In 2012, a record was set for a stunt involving the highest skydive without deploying a parachute - Scottish Highers Physics - Question 4 - 2022

The successful execution of the stunt presents multiple challenges, primarily related to physics principles such as gravity, air resistance, and the physics of materials.

Gravitational Forces

The jumper experiences gravitational acceleration at approximately 9.81 m/s². As the jumper descends from an altitude of 730 m, they would gain significant speed due to gravity alone, making it imperative to control their descent.

Air Resistance and Drag

As the jumper reaches high speeds (up to 130 km/h), drag forces become significant. The design of the wingsuit must minimize drag while maximizing lift, allowing for control and stability during free fall.
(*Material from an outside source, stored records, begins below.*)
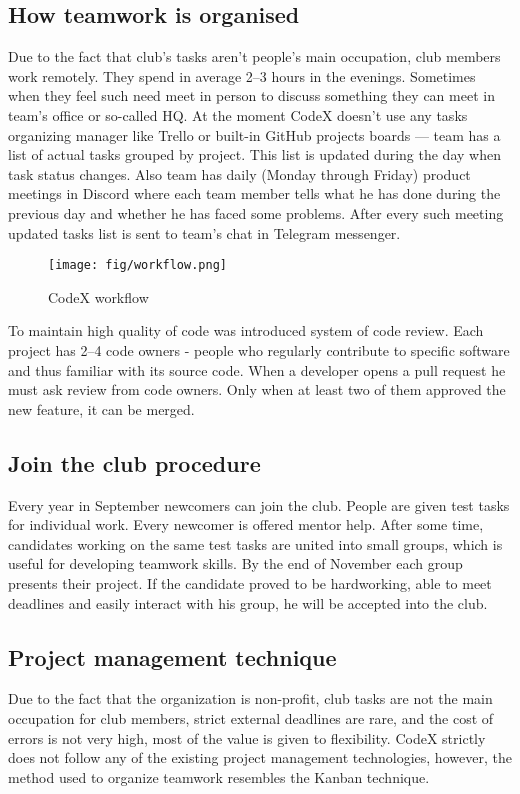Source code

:\documentclass[conference]{IEEEtran}
\begin{document}
    \subsection{How teamwork is organised}\label{subsec:how-teamwork-is-organised}
    Due to the fact that club's tasks aren't people's main occupation, club members work remotely.
    They spend in average 2--3 hours in the evenings.
    Sometimes when they feel such need meet in person to discuss something they can meet in team's office or so-called HQ. \newline
    At the moment CodeX doesn't use any tasks organizing manager like Trello or built-in GitHub projects boards — team has a list of actual tasks grouped by project.
    This list is updated during the day when task status changes.
    Also team has daily (Monday through Friday) product meetings in Discord where each team member tells what he has done during the previous day and whether he has faced some problems.
    After every such meeting updated tasks list is sent to team's chat in Telegram messenger.
    \begin{figure}[h!]
        \centering
        \texttt{[image: fig/workflow.png]}
        \caption{CodeX workflow}
        \label{fig:workflow}
    \end{figure}
    \newline
    To maintain high quality of code was introduced system of code review.
    Each project has 2--4 code owners - people who regularly contribute to specific software and thus familiar with its source code.
    When a developer opens a pull request he must ask review from code owners.
    Only when at least two of them approved the new feature, it can be merged.

    \subsection{Join the club procedure}\label{subsec:join-the-club-procedure}
    Every year in September newcomers can join the club.
    People are given test tasks for individual work.
    Every newcomer is offered mentor help.
    After some time, candidates working on the same test tasks are united into small groups, which is useful for developing teamwork skills.
    By the end of November each group presents their project.
    If the candidate proved to be hardworking, able to meet deadlines and easily interact with his group, he will be accepted into the club.

    \subsection{Project management technique}\label{subsec:project-management-technique}
    Due to the fact that the organization is non-profit, club tasks are not the main occupation for club members, strict external deadlines are rare, and the cost of errors is not very high, most of the value is given to flexibility.
    CodeX strictly does not follow any of the existing project management technologies, however, the method used to organize teamwork resembles the Kanban technique.
\end{document}
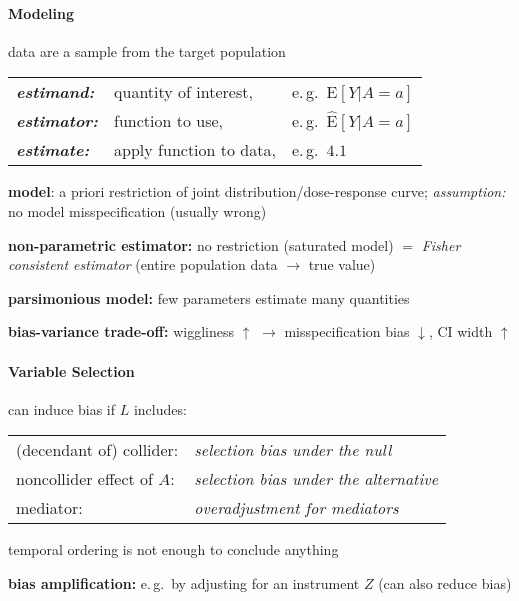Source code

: \documentclass[8pt,twoside]{extarticle}
\begin{document}
\begin{multicols}{2}

\paragraph{Modeling} data are a sample from the target population \vspace{0.4em}

 \hspace{0.9em}\begin{tabular}{l l l}
\textbf{\it estimand:} & quantity  of interest, & e.\,g.\ $\mathrm{E}\left[Y|A=a\right]$ \\
\textbf{\it estimator:} & function to use, & e.\,g.\ $\widehat{\mathrm{E}}\left[Y|A=a\right]$ \\
\textbf{\it estimate:} & apply function to data, & e.\,g.\ $4.1$ 
\end{tabular} \vspace{0.5em}

 \textbf{model}: a priori restriction of joint distribution/dose-response curve;  \textit{assumption:} no model misspecification (usually wrong)

 \textbf{non-parametric estimator:} no restriction (saturated model) $=$ \textit{Fisher consistent estimator} (entire population data $\rightarrow$ true value)

 \textbf{parsimonious model:} few parameters estimate many quantities

 \textbf{bias-variance trade-off:} \newline wiggliness $\uparrow$ $\rightarrow$ misspecification bias $\downarrow$, CI width $\uparrow$

\paragraph{Variable Selection} can induce bias if $L$ includes: 

\hspace{-0.2em}
\begin{tabular}{l l }
 (decendant of) collider:& \textit{selection bias under the null}\\
 noncollider effect of $A$:& \textit{selection bias under the alternative}\\
 mediator:& \textit{overadjustment for mediators}
\end{tabular}

 temporal ordering is not enough to conclude anything

 \textbf{bias amplification:} e.\,g.\ by adjusting for an instrument $Z$ (can also reduce bias)




\end{multicols}
\end{document}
A critical challenge is to maneuver in a way that adjusts their trajectory to land safely on a target.

Landing Mechanics

Landing on cardboard boxes requires precise calculations about the jumper's velocity and angle upon landing. The boxes must adequately cushion the landing to prevent injury. The physics of impact forces and the compression of the boxes must be considered to ensure that they dissipate energy effectively.

Timing and Coordination

The timing of the jump, the deployment of aerodynamic controls (like arms and legs), and the precision needed to hit a relatively small landing area all require advanced coordination.

Environmental Factors

Lastly, environmental factors, such as wind conditions at the landing site, could affect the trajectory and safety of the landing. The jumper must account for these factors throughout the descent.

Ultimately, a thorough understanding of these physics concepts, combined with careful planning and execution, is crucial for the success of such an extreme stunt.